Collect each line of the entries that holds the string "Sinú".

--- SUPPLIED MATERIAL Enclosed Below ---

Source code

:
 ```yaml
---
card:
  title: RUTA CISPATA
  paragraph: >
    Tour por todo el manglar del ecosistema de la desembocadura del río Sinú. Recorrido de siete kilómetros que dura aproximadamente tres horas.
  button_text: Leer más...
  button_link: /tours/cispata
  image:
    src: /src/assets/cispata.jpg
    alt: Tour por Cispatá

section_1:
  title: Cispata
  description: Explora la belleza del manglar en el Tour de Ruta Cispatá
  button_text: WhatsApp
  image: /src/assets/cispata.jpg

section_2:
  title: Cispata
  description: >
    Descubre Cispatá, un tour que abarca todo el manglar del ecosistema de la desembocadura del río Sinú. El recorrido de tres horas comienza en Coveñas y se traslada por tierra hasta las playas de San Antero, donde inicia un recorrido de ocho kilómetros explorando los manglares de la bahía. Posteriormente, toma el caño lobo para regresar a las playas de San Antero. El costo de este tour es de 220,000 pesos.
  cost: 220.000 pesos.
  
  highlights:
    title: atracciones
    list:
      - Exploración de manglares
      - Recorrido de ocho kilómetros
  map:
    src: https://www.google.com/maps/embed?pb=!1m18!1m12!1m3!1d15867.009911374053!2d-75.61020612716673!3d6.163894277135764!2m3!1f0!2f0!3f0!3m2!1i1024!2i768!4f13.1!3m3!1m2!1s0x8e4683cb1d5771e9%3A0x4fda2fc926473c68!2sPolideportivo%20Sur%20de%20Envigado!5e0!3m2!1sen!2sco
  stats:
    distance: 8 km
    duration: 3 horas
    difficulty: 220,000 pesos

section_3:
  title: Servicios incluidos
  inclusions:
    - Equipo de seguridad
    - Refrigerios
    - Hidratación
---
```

--- End of Enclosed SUPPLIED MATERIAL ---

**ANSWER SECTION**
    Tour por todo el manglar del ecosistema de la desembocadura del río Sinú. Recorrido de siete kilómetros que dura aproximadamente tres horas.
    Descubre Cispatá, un tour que abarca todo el manglar del ecosistema de la desembocadura del río Sinú. El recorrido de tres horas comienza en Coveñas y se traslada por tierra hasta las playas de San Antero, donde inicia un recorrido de ocho kilómetros explorando los manglares de la bahía. Posteriormente, toma el caño lobo para regresar a las playas de San Antero. El costo de este tour es de 220,000 pesos.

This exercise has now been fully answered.